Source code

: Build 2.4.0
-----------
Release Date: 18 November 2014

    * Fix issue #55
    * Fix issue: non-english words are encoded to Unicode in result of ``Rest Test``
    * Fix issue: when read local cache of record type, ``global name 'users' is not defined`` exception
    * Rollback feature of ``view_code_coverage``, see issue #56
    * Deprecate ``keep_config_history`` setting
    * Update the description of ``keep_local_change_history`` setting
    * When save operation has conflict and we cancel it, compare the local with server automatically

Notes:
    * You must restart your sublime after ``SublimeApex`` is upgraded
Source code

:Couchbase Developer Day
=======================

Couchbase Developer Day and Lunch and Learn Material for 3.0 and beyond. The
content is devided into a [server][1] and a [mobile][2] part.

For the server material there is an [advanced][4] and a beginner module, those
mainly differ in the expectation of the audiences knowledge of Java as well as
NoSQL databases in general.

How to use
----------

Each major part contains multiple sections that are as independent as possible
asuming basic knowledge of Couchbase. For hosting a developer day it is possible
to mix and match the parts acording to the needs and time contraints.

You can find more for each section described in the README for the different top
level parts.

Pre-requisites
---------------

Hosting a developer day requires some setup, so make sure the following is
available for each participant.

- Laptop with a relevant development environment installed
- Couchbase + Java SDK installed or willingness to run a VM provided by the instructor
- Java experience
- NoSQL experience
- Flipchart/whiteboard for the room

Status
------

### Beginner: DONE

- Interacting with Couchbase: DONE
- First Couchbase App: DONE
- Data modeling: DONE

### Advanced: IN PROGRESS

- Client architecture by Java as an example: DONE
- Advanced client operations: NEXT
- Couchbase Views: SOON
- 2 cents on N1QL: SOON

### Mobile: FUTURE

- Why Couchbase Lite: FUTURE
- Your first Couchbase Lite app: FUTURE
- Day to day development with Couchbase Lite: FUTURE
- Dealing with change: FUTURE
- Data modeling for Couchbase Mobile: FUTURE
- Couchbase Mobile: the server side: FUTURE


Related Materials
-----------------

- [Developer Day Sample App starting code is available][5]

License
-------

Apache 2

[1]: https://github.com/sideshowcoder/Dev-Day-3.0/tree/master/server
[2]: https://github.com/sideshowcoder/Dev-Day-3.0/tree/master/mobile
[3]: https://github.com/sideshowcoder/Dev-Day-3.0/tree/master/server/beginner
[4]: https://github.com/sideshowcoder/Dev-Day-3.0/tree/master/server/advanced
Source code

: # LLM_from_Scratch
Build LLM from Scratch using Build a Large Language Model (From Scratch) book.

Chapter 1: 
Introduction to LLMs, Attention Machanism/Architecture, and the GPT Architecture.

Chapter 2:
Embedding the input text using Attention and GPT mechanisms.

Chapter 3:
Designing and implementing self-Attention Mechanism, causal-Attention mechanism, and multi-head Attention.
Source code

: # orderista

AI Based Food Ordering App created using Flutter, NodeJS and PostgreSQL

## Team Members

Your task: Read through the data and copy every line where "Build" shows up.

Completed exercise:
: Build 2.4.0
Build LLM from Scratch using Build a Large Language Model (From Scratch) book.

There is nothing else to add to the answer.